With the war in Iraq raging, The Da Vinci Code gaining popularity, and Judas receiving new status, Christians are faced with difficult times as Easter approaches. This columnist has a simple response to it all: focus on Him. Jesus Christ died on the cross so that our sins could be forgiven and we could live freely for Him. He rose from the dead to - among other things - show his followers that he truly is the Son of God. As Christians, our job this weekend is to meditate on these facts. Although the world is at war, Christianity is under siege, and sin is running rampant in this country, our focus this weekend should be on Jesus’ death and resurrection. Nothing else.

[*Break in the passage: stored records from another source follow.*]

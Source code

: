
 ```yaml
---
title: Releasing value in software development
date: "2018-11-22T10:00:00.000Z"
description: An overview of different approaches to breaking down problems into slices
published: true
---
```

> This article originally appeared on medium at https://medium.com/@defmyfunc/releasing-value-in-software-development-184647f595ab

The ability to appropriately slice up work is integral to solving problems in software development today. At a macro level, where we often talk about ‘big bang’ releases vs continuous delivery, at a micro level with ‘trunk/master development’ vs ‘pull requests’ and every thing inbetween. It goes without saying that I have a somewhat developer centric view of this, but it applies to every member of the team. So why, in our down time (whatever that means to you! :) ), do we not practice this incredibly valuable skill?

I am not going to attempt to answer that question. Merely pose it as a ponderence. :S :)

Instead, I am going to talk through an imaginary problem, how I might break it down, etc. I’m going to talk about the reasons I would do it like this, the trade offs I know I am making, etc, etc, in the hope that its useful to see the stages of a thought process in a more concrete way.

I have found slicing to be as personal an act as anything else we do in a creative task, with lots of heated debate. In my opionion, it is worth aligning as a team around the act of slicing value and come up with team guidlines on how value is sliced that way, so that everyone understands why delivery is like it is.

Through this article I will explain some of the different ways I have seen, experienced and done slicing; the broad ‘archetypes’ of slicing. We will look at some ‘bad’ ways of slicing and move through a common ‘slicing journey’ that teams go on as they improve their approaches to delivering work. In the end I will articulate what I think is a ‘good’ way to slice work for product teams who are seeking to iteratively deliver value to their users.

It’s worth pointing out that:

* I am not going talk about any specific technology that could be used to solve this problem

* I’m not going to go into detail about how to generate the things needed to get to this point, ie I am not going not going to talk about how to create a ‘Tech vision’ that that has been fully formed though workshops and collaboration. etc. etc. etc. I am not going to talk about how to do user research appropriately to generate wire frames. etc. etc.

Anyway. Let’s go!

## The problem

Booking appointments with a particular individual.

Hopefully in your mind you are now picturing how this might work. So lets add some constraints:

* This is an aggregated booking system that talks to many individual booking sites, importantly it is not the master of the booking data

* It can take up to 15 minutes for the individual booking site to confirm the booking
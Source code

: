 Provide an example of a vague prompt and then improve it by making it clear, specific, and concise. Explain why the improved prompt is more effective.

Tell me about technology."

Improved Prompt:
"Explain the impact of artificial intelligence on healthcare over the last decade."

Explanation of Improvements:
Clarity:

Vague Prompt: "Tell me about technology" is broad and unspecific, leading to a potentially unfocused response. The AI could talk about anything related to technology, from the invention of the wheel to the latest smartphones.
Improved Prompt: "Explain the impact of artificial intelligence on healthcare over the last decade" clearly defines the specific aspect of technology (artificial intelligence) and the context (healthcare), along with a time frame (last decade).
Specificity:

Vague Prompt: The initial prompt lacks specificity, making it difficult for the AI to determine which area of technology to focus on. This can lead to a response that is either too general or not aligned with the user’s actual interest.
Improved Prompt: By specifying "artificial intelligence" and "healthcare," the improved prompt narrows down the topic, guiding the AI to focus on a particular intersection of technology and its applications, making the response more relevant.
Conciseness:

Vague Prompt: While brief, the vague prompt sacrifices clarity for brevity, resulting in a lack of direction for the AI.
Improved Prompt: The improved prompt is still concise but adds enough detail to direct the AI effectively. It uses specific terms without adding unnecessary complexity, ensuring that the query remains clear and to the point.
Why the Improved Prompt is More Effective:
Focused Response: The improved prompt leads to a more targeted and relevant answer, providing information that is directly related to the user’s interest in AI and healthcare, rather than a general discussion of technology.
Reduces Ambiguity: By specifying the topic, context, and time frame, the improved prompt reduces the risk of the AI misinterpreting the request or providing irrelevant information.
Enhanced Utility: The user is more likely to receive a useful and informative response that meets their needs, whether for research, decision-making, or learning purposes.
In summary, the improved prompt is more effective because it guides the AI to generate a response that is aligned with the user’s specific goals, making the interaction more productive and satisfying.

After a weekend of focus on Jesus Christ, we can wake up Monday ready and refreshed to tackle the issues of today. We can step up our prayers and protests of senseless deaths, take a non-believer to The Da Vinci Code movie and explain its myths, and read the “Gospel of Judas” and understand its fallacies. God gave us a head and heart to study, debate, and formulate opinions about worldly issues. He commanded us to shine our light on the world, to pray for friends and foes alike, and to live our best everyday. Resurrection weekend is a time to rekindle our relationship with the Lord. The rest of our days are a time to use the strength of that partnership to make our world a better place.